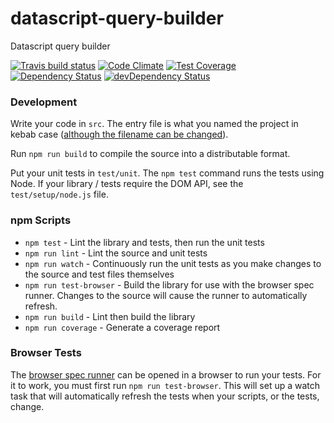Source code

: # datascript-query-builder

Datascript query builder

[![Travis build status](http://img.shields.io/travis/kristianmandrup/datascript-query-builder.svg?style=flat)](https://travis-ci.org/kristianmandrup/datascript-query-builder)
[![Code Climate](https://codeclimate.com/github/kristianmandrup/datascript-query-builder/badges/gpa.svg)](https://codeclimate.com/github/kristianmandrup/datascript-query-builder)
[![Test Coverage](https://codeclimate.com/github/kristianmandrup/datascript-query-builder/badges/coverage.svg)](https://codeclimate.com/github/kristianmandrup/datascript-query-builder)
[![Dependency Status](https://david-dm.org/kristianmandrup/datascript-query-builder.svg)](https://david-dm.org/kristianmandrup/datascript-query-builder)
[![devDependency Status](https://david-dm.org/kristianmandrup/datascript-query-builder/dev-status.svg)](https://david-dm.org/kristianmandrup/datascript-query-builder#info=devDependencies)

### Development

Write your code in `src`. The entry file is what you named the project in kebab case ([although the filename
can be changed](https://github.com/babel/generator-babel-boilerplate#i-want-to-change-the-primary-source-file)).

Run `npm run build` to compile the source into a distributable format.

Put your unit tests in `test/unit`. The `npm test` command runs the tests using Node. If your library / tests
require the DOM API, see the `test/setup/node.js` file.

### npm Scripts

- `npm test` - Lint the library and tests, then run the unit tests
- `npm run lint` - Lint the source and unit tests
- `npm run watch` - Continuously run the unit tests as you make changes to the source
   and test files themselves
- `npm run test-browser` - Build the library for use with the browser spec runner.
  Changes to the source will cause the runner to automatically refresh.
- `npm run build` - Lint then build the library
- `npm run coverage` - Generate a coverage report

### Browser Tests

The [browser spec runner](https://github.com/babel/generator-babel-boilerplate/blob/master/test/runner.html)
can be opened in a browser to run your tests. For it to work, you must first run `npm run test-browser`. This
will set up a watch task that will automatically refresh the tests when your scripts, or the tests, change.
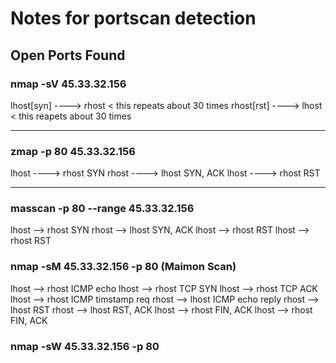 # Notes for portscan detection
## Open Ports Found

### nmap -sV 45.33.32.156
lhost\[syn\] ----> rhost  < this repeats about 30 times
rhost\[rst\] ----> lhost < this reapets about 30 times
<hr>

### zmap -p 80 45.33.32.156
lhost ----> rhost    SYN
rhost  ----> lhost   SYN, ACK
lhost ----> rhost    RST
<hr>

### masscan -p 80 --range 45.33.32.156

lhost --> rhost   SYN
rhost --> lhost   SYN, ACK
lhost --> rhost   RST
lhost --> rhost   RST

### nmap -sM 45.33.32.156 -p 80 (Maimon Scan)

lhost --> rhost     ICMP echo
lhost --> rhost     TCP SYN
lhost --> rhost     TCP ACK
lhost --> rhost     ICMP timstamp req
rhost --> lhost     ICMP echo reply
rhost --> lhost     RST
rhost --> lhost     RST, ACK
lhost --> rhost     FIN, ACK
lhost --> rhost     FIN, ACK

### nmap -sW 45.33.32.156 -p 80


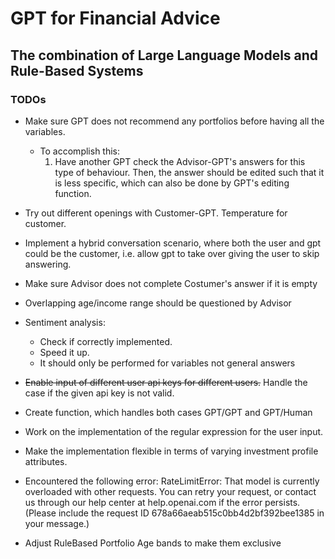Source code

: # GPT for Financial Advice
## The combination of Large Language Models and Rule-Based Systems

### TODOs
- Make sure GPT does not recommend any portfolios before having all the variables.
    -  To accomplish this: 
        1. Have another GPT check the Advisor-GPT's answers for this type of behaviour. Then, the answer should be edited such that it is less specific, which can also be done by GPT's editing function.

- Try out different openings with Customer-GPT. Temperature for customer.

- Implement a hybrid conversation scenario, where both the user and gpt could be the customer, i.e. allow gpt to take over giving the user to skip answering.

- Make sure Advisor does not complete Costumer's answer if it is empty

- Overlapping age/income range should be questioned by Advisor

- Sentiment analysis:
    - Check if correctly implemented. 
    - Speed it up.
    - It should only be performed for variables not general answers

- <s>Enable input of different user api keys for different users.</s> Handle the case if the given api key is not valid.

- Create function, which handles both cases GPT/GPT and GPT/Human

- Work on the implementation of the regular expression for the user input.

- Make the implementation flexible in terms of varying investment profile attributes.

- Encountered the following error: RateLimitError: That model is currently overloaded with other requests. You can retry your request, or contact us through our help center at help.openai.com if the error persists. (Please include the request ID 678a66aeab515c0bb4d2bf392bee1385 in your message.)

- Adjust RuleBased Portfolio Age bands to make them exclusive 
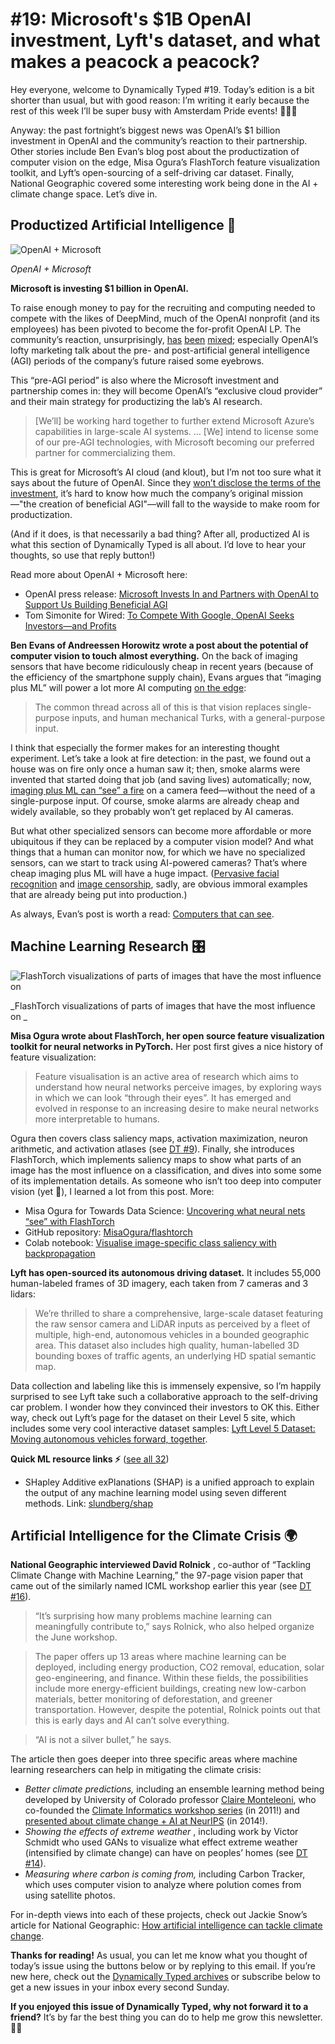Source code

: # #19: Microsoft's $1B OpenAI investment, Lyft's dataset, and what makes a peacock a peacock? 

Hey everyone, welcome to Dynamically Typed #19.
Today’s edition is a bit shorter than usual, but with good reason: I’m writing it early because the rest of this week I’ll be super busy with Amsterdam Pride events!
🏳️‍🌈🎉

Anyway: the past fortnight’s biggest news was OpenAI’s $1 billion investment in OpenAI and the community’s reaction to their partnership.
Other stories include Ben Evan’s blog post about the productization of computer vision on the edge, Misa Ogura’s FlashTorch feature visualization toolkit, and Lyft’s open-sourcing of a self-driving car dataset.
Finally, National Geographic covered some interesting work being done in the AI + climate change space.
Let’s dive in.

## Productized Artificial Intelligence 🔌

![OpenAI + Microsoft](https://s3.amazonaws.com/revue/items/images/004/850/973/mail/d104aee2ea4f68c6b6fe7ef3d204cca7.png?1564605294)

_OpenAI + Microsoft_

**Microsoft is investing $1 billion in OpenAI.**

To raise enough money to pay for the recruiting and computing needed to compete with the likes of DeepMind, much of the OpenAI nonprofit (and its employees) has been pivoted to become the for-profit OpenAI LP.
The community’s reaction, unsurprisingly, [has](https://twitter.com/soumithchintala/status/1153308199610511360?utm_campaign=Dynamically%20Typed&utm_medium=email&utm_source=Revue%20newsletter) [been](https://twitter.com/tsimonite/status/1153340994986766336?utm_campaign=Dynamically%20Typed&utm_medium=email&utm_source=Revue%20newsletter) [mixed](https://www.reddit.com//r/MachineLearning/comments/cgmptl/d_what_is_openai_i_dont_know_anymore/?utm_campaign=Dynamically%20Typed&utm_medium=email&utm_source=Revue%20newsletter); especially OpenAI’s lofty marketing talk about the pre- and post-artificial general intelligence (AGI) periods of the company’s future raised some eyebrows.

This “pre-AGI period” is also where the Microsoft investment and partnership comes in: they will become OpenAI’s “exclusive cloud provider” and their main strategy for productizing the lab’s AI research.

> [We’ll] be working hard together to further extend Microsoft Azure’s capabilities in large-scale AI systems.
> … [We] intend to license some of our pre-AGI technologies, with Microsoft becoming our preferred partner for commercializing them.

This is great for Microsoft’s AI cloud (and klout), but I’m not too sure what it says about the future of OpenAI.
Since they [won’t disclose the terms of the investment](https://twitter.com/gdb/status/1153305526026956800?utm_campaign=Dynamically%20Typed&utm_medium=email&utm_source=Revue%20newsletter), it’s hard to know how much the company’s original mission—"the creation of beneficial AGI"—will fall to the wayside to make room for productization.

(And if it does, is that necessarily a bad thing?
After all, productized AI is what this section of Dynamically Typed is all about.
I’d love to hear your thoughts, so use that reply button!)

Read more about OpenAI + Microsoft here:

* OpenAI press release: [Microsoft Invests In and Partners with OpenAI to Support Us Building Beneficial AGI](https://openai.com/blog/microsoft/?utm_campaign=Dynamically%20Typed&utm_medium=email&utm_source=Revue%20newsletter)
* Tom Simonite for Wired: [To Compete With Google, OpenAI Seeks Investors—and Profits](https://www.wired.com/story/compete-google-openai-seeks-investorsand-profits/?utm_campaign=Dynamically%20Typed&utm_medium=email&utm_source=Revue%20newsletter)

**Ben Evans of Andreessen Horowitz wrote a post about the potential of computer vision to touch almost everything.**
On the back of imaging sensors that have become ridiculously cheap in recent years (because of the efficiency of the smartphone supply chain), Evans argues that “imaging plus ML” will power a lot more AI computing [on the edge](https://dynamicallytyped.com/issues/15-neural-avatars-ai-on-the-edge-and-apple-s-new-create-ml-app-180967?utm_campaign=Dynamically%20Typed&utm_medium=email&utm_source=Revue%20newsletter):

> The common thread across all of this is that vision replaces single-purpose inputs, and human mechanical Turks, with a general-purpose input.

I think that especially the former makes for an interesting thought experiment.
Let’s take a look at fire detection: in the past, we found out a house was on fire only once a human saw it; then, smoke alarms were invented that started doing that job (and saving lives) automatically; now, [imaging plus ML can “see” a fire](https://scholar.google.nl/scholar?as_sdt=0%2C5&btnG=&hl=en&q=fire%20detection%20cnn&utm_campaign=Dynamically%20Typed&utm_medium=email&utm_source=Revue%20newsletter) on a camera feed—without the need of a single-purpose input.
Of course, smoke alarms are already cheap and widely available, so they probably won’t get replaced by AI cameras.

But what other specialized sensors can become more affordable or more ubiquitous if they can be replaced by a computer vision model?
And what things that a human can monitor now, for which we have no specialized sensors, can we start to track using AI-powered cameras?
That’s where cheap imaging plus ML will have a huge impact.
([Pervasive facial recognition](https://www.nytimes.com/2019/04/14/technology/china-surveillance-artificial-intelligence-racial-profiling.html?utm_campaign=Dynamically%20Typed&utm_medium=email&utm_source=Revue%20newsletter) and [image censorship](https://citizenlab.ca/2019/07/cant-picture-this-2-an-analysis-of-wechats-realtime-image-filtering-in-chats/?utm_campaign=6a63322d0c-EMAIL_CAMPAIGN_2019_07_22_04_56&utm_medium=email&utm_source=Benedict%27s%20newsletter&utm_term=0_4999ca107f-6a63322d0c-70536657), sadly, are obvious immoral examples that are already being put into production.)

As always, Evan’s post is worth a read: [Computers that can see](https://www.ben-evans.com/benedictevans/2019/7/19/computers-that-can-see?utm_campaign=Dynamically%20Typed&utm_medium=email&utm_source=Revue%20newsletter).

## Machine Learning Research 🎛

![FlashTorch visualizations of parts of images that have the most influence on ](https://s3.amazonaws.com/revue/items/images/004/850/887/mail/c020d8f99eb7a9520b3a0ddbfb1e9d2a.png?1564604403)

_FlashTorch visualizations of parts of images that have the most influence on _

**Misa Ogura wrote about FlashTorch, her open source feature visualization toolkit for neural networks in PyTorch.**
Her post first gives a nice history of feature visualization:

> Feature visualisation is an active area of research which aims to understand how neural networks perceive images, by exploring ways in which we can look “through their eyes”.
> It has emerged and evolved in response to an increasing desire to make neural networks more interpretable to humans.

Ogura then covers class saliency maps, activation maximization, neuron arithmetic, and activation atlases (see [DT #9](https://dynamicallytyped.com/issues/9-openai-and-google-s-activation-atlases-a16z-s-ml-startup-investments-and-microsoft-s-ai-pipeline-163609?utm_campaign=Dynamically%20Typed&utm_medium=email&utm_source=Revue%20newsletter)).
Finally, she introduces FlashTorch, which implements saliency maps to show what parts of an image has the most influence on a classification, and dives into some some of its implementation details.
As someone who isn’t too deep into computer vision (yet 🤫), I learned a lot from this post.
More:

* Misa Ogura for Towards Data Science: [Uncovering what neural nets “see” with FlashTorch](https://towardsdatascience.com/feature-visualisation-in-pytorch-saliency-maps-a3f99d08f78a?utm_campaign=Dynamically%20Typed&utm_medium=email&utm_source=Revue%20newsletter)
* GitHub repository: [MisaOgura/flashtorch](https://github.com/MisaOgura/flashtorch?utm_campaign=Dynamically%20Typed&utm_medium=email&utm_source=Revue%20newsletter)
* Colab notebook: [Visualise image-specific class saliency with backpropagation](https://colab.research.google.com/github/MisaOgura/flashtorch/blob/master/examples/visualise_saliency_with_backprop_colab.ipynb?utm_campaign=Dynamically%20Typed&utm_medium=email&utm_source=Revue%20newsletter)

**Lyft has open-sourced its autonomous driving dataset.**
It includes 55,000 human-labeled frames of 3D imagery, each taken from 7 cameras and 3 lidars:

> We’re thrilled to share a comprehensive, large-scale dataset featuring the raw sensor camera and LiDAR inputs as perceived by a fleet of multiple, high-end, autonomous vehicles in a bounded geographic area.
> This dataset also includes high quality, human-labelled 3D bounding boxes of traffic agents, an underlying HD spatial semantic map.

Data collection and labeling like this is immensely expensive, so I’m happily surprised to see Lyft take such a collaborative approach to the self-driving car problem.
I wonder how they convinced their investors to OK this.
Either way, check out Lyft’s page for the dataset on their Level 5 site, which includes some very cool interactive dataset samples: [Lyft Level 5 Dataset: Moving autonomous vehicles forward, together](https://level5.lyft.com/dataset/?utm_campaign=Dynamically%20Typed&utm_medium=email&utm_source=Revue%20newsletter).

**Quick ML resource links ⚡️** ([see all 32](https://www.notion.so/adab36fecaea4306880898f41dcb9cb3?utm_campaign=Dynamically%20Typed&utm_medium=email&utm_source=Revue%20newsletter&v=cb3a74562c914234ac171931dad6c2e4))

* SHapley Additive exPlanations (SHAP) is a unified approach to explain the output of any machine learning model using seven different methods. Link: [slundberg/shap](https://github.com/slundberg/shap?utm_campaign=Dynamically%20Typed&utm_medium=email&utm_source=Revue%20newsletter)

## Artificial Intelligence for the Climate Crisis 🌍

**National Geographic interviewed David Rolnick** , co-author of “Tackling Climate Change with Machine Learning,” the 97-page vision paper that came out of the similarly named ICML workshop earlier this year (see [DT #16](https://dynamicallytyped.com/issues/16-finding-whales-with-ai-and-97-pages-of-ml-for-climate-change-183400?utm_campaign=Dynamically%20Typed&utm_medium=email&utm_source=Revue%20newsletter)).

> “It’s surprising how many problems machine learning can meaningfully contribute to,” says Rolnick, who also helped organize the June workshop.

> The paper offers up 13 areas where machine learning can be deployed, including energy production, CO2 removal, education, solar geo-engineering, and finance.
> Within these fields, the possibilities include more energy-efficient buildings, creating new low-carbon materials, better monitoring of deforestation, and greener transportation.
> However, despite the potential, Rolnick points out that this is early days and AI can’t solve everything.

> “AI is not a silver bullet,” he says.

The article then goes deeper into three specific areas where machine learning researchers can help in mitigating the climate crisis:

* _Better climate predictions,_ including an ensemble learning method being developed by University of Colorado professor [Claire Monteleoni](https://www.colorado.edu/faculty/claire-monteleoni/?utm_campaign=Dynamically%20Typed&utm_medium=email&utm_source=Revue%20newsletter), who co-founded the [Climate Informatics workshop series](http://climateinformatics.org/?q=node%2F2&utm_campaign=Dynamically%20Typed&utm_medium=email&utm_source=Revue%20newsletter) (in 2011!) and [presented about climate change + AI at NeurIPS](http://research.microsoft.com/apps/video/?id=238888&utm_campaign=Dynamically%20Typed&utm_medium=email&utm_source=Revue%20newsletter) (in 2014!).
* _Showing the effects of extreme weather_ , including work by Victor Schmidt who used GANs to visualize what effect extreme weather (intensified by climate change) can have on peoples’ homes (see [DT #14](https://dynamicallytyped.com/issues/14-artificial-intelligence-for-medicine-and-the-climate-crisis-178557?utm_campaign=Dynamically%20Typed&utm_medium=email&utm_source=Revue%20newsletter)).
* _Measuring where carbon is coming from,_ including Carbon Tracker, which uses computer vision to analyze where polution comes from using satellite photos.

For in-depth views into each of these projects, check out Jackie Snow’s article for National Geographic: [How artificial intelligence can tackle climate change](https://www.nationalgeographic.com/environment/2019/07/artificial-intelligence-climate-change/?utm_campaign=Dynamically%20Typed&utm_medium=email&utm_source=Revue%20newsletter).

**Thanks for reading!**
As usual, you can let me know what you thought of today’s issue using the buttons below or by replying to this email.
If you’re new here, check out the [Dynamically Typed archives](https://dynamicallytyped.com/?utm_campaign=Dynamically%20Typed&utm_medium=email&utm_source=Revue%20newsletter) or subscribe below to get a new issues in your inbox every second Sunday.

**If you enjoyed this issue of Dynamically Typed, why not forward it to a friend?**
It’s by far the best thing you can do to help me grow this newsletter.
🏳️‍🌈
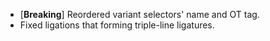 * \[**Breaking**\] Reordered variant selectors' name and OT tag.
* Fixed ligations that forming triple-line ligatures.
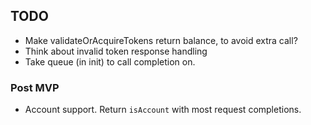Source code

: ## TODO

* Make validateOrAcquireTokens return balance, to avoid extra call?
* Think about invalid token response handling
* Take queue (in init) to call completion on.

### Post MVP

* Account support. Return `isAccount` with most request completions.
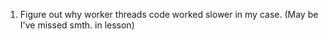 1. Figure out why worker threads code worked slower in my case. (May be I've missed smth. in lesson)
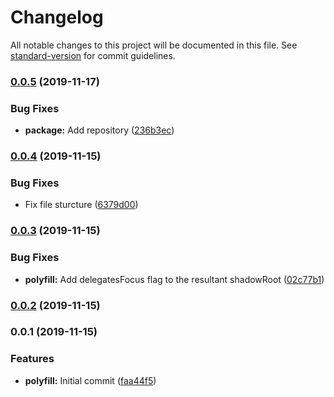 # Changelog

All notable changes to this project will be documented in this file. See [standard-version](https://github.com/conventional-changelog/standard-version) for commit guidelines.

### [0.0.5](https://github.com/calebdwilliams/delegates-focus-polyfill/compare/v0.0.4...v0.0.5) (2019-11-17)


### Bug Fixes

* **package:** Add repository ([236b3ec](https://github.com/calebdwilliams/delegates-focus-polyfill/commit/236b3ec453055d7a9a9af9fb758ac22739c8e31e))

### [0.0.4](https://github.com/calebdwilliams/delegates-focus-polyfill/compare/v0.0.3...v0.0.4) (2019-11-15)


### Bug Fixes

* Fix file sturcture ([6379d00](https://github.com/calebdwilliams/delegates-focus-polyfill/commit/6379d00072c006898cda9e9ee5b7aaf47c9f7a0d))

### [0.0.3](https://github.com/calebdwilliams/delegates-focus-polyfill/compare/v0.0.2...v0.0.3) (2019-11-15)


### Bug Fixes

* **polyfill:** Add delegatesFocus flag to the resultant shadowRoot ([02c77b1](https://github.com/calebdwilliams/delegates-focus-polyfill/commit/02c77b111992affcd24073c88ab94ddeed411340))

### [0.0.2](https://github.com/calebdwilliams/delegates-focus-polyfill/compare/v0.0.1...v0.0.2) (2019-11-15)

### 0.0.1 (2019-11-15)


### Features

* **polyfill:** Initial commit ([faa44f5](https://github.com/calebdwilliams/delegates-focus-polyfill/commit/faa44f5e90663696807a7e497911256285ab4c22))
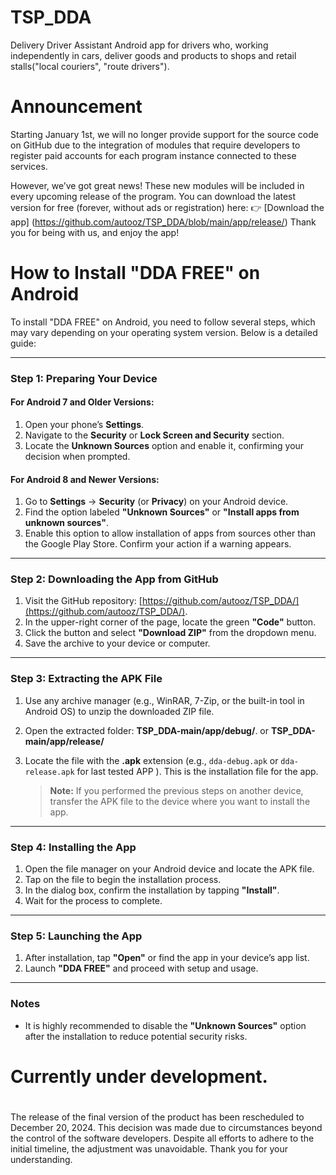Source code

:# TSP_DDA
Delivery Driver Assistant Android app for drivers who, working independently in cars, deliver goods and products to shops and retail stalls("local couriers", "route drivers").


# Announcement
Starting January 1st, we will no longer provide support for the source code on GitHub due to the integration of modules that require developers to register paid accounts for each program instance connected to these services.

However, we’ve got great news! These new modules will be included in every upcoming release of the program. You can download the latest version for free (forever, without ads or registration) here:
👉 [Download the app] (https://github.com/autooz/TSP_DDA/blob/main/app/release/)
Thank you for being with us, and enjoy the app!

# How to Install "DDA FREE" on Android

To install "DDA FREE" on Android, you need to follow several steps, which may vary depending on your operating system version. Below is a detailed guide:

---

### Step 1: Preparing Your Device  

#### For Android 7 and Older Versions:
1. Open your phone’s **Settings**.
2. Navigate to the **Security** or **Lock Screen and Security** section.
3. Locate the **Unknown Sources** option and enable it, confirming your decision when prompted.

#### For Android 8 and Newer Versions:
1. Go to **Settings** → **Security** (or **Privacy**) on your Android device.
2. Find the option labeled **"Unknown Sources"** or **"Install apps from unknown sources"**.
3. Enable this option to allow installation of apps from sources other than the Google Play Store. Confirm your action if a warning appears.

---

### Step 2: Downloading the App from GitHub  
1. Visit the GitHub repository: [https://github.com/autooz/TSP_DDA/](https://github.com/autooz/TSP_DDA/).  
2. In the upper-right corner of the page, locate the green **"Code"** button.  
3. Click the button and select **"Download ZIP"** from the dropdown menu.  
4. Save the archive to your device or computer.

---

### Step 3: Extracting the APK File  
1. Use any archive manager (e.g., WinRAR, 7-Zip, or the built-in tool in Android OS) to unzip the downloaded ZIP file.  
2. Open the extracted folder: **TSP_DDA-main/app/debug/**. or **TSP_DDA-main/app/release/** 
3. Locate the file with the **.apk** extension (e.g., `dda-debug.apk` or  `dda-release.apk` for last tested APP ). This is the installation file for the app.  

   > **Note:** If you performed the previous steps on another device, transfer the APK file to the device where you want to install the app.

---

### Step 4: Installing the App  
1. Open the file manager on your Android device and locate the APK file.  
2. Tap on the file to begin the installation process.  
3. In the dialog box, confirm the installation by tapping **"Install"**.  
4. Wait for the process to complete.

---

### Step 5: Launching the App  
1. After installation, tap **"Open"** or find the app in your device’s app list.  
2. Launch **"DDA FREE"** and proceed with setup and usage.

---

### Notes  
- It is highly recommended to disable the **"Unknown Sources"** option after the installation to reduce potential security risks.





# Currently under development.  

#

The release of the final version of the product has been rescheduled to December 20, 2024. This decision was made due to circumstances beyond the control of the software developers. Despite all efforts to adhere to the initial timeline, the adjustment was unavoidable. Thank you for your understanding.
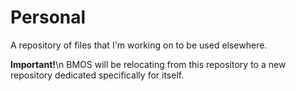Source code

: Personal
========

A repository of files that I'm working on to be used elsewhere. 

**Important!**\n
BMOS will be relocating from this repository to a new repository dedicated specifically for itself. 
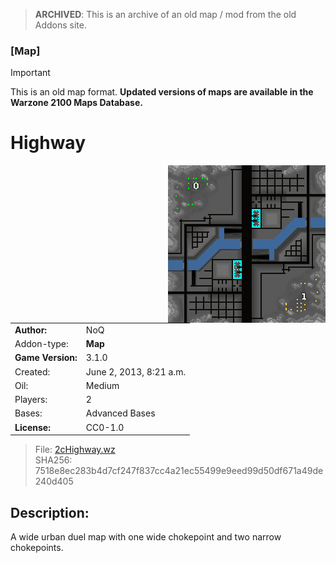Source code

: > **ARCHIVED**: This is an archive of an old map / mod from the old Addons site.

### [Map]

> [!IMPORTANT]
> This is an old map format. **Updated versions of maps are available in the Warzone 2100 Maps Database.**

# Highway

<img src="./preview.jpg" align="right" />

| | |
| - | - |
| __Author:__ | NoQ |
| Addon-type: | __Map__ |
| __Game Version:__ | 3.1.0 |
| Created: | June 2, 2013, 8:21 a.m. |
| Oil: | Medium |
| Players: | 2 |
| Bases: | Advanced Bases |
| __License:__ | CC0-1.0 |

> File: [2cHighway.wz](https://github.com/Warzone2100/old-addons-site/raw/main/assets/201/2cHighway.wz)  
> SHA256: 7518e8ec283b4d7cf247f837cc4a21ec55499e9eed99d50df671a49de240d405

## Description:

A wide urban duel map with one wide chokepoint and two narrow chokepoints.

WHAT IS BEING ASKED:
Provide nothing but the number of lines in the material above in which the string "smoke" is found.

ANSWER BOX:
2